--- SUPPLIED MATERIAL ---
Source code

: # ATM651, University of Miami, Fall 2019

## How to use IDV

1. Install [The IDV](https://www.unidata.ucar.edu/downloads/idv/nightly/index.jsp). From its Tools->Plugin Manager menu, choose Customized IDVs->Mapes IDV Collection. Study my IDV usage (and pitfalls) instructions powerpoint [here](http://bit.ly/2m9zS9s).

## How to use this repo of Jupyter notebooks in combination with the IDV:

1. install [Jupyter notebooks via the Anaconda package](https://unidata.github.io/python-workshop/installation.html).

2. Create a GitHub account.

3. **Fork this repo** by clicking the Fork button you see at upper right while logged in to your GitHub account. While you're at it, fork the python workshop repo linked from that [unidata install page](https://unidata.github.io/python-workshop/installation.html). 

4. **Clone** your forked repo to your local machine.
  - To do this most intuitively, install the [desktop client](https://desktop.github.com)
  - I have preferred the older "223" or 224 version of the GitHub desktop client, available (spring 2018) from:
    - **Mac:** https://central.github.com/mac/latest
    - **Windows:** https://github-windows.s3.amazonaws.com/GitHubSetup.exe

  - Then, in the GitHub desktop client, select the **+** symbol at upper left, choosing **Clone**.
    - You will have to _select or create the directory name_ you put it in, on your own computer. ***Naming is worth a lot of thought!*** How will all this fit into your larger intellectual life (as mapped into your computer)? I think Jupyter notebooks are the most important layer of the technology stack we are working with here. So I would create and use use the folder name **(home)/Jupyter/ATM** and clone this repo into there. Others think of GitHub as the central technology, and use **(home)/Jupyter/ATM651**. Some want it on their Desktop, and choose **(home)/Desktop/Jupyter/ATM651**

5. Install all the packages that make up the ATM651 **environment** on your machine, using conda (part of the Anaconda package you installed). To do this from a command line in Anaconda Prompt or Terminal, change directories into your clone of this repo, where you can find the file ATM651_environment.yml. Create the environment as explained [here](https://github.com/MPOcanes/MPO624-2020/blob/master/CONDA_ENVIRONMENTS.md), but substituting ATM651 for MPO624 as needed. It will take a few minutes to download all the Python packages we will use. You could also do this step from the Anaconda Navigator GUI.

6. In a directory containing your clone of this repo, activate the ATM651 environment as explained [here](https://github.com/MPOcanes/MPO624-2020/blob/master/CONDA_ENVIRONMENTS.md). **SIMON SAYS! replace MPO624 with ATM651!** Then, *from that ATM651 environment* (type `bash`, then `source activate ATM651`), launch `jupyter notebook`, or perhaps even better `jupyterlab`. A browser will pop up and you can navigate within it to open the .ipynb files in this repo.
---
Each entry shown above is to be duplicated exactly.

=== TASK RESULT ===
Source code

: # ATM651, University of Miami, Fall 2019

## How to use IDV

1. Install [The IDV](https://www.unidata.ucar.edu/downloads/idv/nightly/index.jsp). From its Tools->Plugin Manager menu, choose Customized IDVs->Mapes IDV Collection. Study my IDV usage (and pitfalls) instructions powerpoint [here](http://bit.ly/2m9zS9s).

## How to use this repo of Jupyter notebooks in combination with the IDV:

1. install [Jupyter notebooks via the Anaconda package](https://unidata.github.io/python-workshop/installation.html).

2. Create a GitHub account.

3. **Fork this repo** by clicking the Fork button you see at upper right while logged in to your GitHub account. While you're at it, fork the python workshop repo linked from that [unidata install page](https://unidata.github.io/python-workshop/installation.html). 

4. **Clone** your forked repo to your local machine.
  - To do this most intuitively, install the [desktop client](https://desktop.github.com)
  - I have preferred the older "223" or 224 version of the GitHub desktop client, available (spring 2018) from:
    - **Mac:** https://central.github.com/mac/latest
    - **Windows:** https://github-windows.s3.amazonaws.com/GitHubSetup.exe

  - Then, in the GitHub desktop client, select the **+** symbol at upper left, choosing **Clone**.
    - You will have to _select or create the directory name_ you put it in, on your own computer. ***Naming is worth a lot of thought!*** How will all this fit into your larger intellectual life (as mapped into your computer)? I think Jupyter notebooks are the most important layer of the technology stack we are working with here. So I would create and use use the folder name **(home)/Jupyter/ATM** and clone this repo into there. Others think of GitHub as the central technology, and use **(home)/Jupyter/ATM651**. Some want it on their Desktop, and choose **(home)/Desktop/Jupyter/ATM651**

5. Install all the packages that make up the ATM651 **environment** on your machine, using conda (part of the Anaconda package you installed). To do this from a command line in Anaconda Prompt or Terminal, change directories into your clone of this repo, where you can find the file ATM651_environment.yml. Create the environment as explained [here](https://github.com/MPOcanes/MPO624-2020/blob/master/CONDA_ENVIRONMENTS.md), but substituting ATM651 for MPO624 as needed. It will take a few minutes to download all the Python packages we will use. You could also do this step from the Anaconda Navigator GUI.

6. In a directory containing your clone of this repo, activate the ATM651 environment as explained [here](https://github.com/MPOcanes/MPO624-2020/blob/master/CONDA_ENVIRONMENTS.md). **SIMON SAYS! replace MPO624 with ATM651!** Then, *from that ATM651 environment* (type `bash`, then `source activate ATM651`), launch `jupyter notebook`, or perhaps even better `jupyterlab`. A browser will pop up and you can navigate within it to open the .ipynb files in this repo.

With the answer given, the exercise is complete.